▶ [Exercise objective]
Begin at the line containing "현재 상태를 쿼리할 해야 하므로 자체 상태 변경 사항을 처리 합니다." in the entries below and end at the line containing "상태를 변경 해야 할"; transcribe that range exactly and nothing outside it.

[[ The data, beginning ]]

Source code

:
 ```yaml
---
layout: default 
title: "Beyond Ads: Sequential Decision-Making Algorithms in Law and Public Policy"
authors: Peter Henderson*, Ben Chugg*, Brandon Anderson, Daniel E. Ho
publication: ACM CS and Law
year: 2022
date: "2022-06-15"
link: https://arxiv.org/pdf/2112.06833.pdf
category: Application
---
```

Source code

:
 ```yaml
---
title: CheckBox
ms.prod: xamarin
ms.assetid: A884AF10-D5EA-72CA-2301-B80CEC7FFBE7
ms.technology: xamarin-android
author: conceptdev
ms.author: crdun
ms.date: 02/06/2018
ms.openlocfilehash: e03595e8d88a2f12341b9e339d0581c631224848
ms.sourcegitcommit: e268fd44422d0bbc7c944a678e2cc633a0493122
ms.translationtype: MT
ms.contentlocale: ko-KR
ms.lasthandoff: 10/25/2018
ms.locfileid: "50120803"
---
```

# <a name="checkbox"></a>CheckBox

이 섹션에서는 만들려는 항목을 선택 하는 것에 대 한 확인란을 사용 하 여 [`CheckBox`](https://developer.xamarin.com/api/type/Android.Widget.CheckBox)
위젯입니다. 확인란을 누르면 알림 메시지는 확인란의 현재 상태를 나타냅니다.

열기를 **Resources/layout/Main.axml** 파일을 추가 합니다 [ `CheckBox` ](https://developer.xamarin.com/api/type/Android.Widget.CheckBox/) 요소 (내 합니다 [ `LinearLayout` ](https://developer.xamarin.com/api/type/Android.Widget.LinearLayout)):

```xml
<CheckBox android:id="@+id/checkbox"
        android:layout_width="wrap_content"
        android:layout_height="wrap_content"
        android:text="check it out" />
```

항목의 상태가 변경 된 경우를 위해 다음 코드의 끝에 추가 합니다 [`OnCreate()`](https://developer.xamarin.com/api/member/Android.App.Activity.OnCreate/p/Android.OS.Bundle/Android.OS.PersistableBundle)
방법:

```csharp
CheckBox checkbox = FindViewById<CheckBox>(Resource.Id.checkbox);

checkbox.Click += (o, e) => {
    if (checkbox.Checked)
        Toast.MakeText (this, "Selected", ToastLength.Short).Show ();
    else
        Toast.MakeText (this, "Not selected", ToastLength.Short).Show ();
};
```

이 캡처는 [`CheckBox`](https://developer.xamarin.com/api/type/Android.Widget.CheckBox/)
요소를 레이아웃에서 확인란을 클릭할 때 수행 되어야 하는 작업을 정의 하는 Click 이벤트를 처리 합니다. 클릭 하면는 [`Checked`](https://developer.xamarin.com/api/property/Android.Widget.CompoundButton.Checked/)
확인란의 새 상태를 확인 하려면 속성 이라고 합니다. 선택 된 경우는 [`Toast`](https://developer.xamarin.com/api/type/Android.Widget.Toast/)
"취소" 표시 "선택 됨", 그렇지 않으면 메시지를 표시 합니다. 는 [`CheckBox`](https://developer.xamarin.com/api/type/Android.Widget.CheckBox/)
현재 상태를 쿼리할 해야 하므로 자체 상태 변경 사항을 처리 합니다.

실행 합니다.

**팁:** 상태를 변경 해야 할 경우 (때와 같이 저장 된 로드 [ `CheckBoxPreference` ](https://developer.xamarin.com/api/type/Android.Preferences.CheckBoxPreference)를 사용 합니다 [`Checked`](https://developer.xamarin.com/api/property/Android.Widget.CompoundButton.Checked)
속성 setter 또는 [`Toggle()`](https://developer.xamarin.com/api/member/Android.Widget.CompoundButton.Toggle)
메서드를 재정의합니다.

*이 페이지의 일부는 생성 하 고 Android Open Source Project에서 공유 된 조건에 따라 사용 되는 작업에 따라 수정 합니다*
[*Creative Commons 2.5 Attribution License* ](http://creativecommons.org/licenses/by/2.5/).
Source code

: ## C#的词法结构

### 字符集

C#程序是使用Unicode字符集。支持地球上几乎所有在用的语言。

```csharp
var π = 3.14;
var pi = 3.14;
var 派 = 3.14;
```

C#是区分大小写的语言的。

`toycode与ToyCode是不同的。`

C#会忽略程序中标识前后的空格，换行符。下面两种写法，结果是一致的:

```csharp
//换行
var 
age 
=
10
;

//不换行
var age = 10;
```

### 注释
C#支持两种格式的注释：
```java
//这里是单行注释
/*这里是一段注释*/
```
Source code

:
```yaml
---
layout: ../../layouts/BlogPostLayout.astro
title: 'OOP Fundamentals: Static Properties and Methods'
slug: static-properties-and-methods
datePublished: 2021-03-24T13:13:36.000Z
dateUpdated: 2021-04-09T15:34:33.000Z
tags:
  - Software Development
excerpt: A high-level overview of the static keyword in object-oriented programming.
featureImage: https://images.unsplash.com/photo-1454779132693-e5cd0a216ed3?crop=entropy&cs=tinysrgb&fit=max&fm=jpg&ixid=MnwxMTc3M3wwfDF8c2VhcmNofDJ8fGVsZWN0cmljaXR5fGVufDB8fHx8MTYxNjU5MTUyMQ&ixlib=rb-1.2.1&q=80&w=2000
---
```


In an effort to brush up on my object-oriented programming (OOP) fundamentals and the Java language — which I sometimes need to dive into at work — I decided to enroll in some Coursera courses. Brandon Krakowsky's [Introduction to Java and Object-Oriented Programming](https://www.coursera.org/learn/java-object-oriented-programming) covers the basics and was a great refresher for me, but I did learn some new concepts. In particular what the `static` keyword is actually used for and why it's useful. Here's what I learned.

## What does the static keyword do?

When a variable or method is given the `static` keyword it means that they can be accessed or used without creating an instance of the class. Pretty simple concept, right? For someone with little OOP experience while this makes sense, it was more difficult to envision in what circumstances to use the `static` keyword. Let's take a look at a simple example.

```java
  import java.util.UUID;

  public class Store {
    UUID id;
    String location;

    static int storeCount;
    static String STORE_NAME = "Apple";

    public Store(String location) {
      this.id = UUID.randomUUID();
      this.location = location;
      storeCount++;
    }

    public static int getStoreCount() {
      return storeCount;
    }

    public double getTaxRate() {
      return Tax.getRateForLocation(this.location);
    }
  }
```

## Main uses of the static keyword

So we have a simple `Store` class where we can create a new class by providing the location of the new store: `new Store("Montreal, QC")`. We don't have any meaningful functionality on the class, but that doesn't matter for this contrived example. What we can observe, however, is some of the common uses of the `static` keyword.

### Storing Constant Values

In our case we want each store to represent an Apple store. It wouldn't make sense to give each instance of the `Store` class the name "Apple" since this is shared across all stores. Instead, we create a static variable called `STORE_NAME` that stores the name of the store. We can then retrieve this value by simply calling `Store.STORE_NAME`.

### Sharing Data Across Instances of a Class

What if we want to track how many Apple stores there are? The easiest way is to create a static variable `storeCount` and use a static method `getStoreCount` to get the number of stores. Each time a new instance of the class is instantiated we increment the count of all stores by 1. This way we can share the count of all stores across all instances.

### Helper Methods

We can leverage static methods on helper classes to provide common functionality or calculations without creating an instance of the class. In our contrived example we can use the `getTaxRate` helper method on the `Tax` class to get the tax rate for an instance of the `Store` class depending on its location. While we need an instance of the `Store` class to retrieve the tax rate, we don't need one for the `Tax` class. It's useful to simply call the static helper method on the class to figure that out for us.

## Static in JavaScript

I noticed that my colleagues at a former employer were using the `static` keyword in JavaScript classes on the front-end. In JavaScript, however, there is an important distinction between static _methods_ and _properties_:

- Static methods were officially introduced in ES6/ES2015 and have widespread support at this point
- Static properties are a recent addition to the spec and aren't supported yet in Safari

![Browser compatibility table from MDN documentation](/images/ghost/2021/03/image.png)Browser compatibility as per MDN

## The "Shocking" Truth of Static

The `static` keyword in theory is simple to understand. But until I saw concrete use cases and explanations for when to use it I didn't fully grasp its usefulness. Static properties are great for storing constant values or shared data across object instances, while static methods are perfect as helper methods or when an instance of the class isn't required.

[[ The data, end ]]
[[ The data, beginning ]]

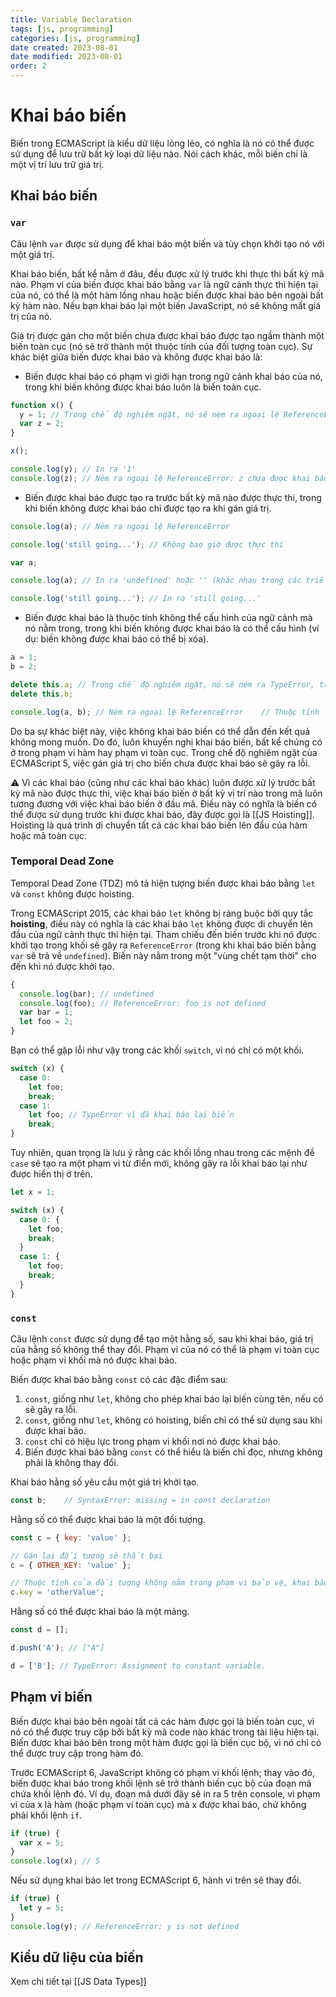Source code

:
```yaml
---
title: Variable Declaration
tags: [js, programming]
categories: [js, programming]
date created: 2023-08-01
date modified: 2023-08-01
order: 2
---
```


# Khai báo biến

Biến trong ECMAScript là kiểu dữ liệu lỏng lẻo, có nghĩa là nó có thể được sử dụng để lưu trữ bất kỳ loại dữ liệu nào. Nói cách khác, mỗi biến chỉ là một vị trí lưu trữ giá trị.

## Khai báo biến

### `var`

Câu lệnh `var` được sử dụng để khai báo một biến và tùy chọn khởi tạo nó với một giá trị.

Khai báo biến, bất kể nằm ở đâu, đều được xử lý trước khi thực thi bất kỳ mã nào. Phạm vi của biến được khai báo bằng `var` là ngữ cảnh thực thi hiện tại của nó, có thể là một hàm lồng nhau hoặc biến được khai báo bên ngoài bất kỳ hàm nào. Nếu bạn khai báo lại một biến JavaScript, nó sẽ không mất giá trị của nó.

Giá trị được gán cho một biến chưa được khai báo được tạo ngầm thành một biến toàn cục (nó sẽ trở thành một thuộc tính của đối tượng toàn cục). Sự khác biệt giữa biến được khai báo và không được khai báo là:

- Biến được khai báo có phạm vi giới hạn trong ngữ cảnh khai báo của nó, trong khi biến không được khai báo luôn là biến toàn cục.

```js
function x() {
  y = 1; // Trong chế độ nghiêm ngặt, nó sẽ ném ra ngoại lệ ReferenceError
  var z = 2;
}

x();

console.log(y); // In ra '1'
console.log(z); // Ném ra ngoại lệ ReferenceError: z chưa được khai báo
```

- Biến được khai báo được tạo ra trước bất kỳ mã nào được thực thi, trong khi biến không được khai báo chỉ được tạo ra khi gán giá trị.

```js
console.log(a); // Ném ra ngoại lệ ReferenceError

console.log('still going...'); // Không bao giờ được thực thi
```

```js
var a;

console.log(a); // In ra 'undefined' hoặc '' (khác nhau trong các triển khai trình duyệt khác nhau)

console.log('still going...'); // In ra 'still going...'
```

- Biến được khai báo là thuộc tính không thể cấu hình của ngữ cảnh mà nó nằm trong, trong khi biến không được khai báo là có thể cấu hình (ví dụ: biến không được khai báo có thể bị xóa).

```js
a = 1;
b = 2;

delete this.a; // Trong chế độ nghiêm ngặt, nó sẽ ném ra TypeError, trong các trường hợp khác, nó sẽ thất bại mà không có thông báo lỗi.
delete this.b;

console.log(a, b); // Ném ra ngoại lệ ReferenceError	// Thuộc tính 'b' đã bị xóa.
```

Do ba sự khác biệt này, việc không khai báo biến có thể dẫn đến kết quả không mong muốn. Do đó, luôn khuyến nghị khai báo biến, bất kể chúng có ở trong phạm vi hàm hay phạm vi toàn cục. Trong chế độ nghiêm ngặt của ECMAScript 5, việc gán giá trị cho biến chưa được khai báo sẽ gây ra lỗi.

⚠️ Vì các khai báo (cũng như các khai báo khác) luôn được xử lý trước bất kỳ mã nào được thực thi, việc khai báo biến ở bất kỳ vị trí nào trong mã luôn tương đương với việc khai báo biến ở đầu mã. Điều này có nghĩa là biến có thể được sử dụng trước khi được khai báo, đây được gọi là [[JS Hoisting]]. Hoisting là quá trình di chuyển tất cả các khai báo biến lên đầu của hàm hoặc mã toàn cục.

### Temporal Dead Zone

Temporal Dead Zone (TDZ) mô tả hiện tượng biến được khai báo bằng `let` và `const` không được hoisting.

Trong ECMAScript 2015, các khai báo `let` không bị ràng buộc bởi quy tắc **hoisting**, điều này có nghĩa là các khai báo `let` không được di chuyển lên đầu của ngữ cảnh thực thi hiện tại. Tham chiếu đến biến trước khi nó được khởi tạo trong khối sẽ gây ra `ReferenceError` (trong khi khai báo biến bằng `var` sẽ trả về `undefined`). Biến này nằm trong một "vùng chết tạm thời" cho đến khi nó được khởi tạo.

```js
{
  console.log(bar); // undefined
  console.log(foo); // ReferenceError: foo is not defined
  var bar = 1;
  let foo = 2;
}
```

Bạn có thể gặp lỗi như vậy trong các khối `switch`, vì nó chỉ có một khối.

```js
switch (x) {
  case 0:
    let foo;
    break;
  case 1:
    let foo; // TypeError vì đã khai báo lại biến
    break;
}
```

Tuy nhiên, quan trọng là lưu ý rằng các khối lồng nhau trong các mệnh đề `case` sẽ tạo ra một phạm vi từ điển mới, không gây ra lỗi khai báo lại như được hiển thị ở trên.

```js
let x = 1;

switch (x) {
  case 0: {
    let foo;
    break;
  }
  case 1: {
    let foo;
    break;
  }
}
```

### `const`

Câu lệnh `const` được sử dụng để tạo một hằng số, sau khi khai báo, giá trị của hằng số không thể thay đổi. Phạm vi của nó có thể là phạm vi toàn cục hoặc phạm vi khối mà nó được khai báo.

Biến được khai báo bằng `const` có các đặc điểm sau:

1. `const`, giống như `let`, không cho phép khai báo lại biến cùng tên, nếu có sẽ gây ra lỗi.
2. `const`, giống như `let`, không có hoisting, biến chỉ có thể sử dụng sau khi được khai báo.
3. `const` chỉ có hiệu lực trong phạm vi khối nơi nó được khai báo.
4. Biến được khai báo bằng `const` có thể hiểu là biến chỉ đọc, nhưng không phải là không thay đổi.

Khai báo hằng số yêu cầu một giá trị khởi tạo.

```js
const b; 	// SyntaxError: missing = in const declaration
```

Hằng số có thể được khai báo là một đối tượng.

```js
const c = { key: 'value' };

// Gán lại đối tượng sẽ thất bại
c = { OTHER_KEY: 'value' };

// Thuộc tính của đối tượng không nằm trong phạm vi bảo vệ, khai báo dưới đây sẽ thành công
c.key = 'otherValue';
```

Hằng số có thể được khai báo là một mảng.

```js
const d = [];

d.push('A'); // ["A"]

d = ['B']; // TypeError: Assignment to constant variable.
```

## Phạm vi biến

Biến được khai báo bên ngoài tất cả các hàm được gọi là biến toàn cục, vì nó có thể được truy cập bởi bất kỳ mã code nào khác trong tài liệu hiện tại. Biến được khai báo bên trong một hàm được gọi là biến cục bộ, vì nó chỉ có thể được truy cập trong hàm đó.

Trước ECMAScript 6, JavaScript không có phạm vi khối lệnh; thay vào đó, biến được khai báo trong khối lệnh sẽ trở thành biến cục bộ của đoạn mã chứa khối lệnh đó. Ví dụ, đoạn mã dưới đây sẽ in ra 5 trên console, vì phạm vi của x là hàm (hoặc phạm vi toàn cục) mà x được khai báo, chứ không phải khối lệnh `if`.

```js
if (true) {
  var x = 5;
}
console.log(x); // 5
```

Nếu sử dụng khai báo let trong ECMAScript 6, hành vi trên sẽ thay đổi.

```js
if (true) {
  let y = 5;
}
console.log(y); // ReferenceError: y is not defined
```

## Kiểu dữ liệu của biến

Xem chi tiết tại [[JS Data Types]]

[[ The data, end ]]

▶ [Output below]
현재 상태를 쿼리할 해야 하므로 자체 상태 변경 사항을 처리 합니다.

실행 합니다.

**팁:** 상태를 변경 해야 할 경우 (때와 같이 저장 된 로드 [ `CheckBoxPreference` ](https://developer.xamarin.com/api/type/Android.Preferences.CheckBoxPreference)를 사용 합니다 [`Checked`](https://developer.xamarin.com/api/property/Android.Widget.CompoundButton.Checked)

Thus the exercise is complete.